Each one marks the spot where a Guinea worm – a spaghetti-like waterborne parasite up to 1m long – pushed out of his skin.

After living inside its host for up to 14 months, the long worm, often known as the “fiery serpent”, releases chemicals to soften the flesh, making a blistering, pus-filled wound. It then pushes out so it can deposit around a million larvae.

“The pain is great,” said Lokoi, who lives in Sudan’s dry Eastern Equatoria State.

A Guinea worm emerges from the leg of a girl in Juba, southern Sudan, in this picture taken on June 21 last year.

Burning pain sends many victims into the nearest available water for relief. For Lokoi’s Toposa tribe, this is often one of the small stagnant hand-dug rainwater ponds or shallow wells the whole community depends on.

The Guinea worm spews a cloud of larvae into the water on contact and dies. Unless it is boiled or filtered, the water is likely to infect those who drink it.

Sudan is home to four-fifths of the world’s cases of Guinea worm: a painful and soul-destroying yearly fixture that often afflicts people during the rainy season. But now, there is fresh hope the parasite can finally be eradicated.

The semi-autonomous southern government and the US Carter Center, an aid group set up by former US president Jimmy Carter, aim to eliminate Guinea worm from Sudan by next year as part of their goal of ridding the world of the disease by then.

This would be the first global eradication since smallpox was wiped out in 1977, and the first without vaccines or medicines.

“There is no silver bullet, no vaccine. If you can keep everyone who has Guinea worm out of the water for one year, then it’s gone,” said Steven Becknell, who heads south Sudan’s Carter Center office.

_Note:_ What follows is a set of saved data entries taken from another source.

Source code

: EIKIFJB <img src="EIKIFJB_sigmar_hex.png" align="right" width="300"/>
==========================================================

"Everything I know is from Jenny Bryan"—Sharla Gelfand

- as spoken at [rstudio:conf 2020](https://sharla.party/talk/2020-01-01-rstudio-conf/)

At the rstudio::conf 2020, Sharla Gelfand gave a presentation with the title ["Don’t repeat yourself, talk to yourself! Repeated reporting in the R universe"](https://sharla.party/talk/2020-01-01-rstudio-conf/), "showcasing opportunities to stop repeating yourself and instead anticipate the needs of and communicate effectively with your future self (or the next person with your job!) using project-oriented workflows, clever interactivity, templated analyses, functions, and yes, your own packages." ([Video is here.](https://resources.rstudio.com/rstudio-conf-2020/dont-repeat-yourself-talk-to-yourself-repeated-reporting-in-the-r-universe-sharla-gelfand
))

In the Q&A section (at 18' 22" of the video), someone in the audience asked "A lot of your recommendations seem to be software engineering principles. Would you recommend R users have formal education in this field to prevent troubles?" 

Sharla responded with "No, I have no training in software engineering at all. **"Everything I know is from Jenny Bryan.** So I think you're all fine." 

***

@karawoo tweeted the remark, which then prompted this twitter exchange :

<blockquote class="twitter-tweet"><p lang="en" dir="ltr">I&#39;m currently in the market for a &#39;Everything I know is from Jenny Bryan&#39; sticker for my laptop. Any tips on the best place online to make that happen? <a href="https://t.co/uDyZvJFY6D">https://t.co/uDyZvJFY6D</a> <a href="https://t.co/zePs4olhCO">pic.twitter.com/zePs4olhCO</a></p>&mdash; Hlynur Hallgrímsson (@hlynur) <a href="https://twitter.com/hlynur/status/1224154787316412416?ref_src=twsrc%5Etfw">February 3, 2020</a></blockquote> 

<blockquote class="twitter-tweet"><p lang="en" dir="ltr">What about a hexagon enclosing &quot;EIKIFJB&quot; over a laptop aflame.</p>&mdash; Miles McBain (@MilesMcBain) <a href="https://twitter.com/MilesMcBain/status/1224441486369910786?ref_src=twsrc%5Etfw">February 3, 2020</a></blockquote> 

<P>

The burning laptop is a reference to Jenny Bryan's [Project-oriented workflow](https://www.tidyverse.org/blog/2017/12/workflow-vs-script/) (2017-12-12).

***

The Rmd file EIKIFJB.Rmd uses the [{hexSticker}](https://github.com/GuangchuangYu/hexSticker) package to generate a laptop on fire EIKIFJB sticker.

When the Carter Center first got involved with the disease in 1986, there were 3.5 million cases worldwide.

In 2006, only 25,217 cases were recorded and just over 20,000 of those were in Sudan, Africa’s largest country. Ghana recorded around 4,000 cases that year, and the parasite, also known as dracunculiasis, is also holding on in Mali, Nigeria and Niger. Since then, there has been dramatic improvement in Sudan, which registered only 5,815 cases in 2007.

The Carter Center distributes cloth filters and plastic drinking pipes with gauze at one end to block the larvae. Ponds are also treated with chemicals, and other agencies have drilled boreholes to provide clean drinking water.

Over 25,500 volunteers monitor around 22,000 villages, counting worms that pop out of the skin, and doing “case management”. This means stopping infected people from going into the water, and pulling worms out of victims’ bodies.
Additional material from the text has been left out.